As if that wasn’t enough, if something comes to light after the old employer has given the new employer a regulatory reference, the old employer must update the reference – and, depending on the update, the relevant individual might lose his job. So a problem in one job will follow an employee around the market, as they move from job to job. This makes sense from a regulator’s perspective. Every potential employer will know what you have and haven’t done. And, if you shouldn’t be working in the financial services industry, this will stop you. However, these changes create cost and risk for employers, and job security risks for employees. And these risks are already changing the job market: some employees are staying in jobs they would have left before now, if a regulatory reference wasn’t required; some employers are having to pay more to hire the people they need to do these jobs (if they can find someone who’s willing and able to do them); and other employers are turning good people away, for reasons that probably didn’t matter before (and might not really matter now).

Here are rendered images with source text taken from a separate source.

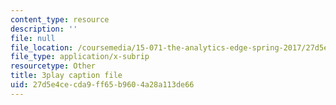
 ```yaml
---
content_type: resource
description: ''
file: null
file_location: /coursemedia/15-071-the-analytics-edge-spring-2017/27d5e4cecda9ff65b9604a28a113de66_QDzTeo6n0Q8.srt
file_type: application/x-subrip
resourcetype: Other
title: 3play caption file
uid: 27d5e4ce-cda9-ff65-b960-4a28a113de66
---
```

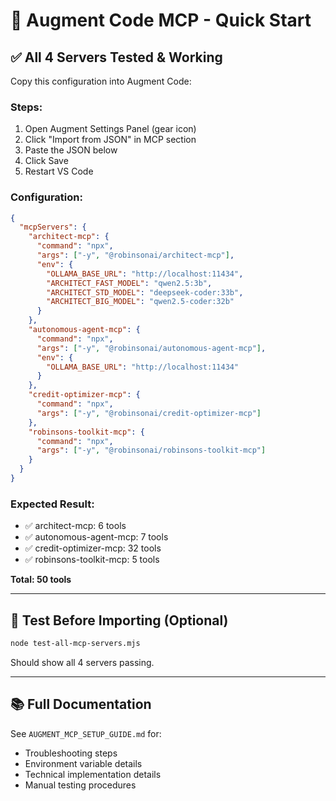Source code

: # 🚀 Augment Code MCP - Quick Start

## ✅ All 4 Servers Tested & Working

Copy this configuration into Augment Code:

### Steps:
1. Open Augment Settings Panel (gear icon)
2. Click "Import from JSON" in MCP section
3. Paste the JSON below
4. Click Save
5. Restart VS Code

### Configuration:
```json
{
  "mcpServers": {
    "architect-mcp": {
      "command": "npx",
      "args": ["-y", "@robinsonai/architect-mcp"],
      "env": {
        "OLLAMA_BASE_URL": "http://localhost:11434",
        "ARCHITECT_FAST_MODEL": "qwen2.5:3b",
        "ARCHITECT_STD_MODEL": "deepseek-coder:33b",
        "ARCHITECT_BIG_MODEL": "qwen2.5-coder:32b"
      }
    },
    "autonomous-agent-mcp": {
      "command": "npx",
      "args": ["-y", "@robinsonai/autonomous-agent-mcp"],
      "env": {
        "OLLAMA_BASE_URL": "http://localhost:11434"
      }
    },
    "credit-optimizer-mcp": {
      "command": "npx",
      "args": ["-y", "@robinsonai/credit-optimizer-mcp"]
    },
    "robinsons-toolkit-mcp": {
      "command": "npx",
      "args": ["-y", "@robinsonai/robinsons-toolkit-mcp"]
    }
  }
}
```

### Expected Result:
- ✅ architect-mcp: 6 tools
- ✅ autonomous-agent-mcp: 7 tools
- ✅ credit-optimizer-mcp: 32 tools
- ✅ robinsons-toolkit-mcp: 5 tools

**Total: 50 tools**

---

## 🧪 Test Before Importing (Optional)

```bash
node test-all-mcp-servers.mjs
```

Should show all 4 servers passing.

---

## 📚 Full Documentation

See `AUGMENT_MCP_SETUP_GUIDE.md` for:
- Troubleshooting steps
- Environment variable details
- Technical implementation details
- Manual testing procedures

The interview process is also changing. Some organisations are asking their potential employees to attend more, and more challenging, interviews than before – and some recruits are refusing, because they see this as reticence or a lack of commitment from their potential employee.

Cultural changes

To protect themselves and their employees, businesses need to understand how the SMCR has changed the job market; the role of the employee and the role of employer. They also need to understand the impact this is having, and will continue to have, on culture. The most important first step for some businesses is realising they don’t necessarily have what they need in-house to make these changes themselves. For some, there is a disappointing second and third step that others don’t have to take – and that’s realising that their compliance consultant and/or employment advisors are getting things wrong. We’re already seeing cases where firms that quite properly rely on compliance consultants for advice about new FCA developments, either haven’t been told about the SMCR (and haven’t therefore prepared for it), or they’ve been told about it – and wrongly advised that it doesn’t apply to them (and haven’t prepared for it either). We’ve also seen some cases, where the firm’s employment law advisors aren’t fully aware of the SMCR. So the firm’s given an agreed reference it shouldn’t have given, or unlawfully refused to answer the prescribed questions in a regulatory reference request.

Some of this is understandable. There are at least 6 different versions of the SMCR; and they’re complicated (to say the least). So mistakes are easily made. Mistakes are also expensive, and easily avoided if you choose experienced advisors.